Entries follow. Return each line that contains the word "Random".

START Data for analysis

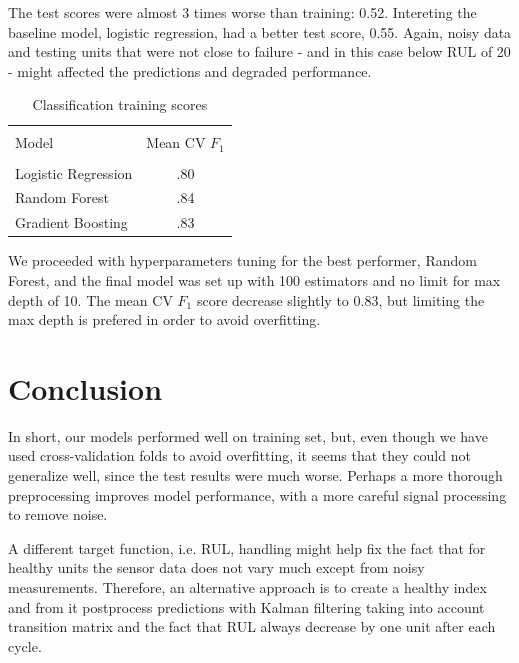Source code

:\documentclass[letterpaper, 10 pt, conference, onecolumn]{ieeeconf}  %
\begin{document}
The test scores were almost 3 times worse than training: 0.52. Intereting the baseline model, logistic regression, had a better test score, 0.55. Again, noisy data and testing units that were not close to failure - and in this case below RUL of 20 - might affected the predictions and degraded performance.
\begin{table}[!h]
    \centering
    \begin{tabular}{l|c}
        \hline 
        \hline \\[-1.8ex] 
        Model & Mean CV $F_1$ \\
        \hline \\[-1.8ex] 
         Logistic Regression & .80 \\
         Random Forest & .84 \\
         Gradient Boosting & .83 \\
         \hline
         \hline
    \end{tabular}
    \caption{Classification training scores}
    \label{tab:clf-train-scores}
\end{table}

We proceeded with hyperparameters tuning for the best performer, Random Forest, and the final model was set up with 100 estimators and no limit for max depth of 10. The mean CV $F_1$ score decrease slightly to 0.83, but limiting the max depth is prefered in order to avoid overfitting. 



\section{Conclusion}\label{sec:conclusion}
In short, our models performed well on training set, but, even though we have used cross-validation folds to avoid overfitting, it seems that they could not generalize well, since the test results were much worse. Perhaps a more thorough preprocessing improves model performance, with a more careful signal processing to remove noise.

A different target function, i.e. RUL, handling might help fix the fact that for healthy units the sensor data does not vary much except from noisy measurements. Therefore, an alternative approach is to create a healthy index and from it postprocess predictions with Kalman filtering taking into account transition matrix and the fact that RUL always decrease by one unit after each cycle.

\newpage



\end{document}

END Data for analysis

_Response for this exercise_
         Random Forest & .84 \\
We proceeded with hyperparameters tuning for the best performer, Random Forest, and the final model was set up with 100 estimators and no limit for max depth of 10. The mean CV $F_1$ score decrease slightly to 0.83, but limiting the max depth is prefered in order to avoid overfitting. 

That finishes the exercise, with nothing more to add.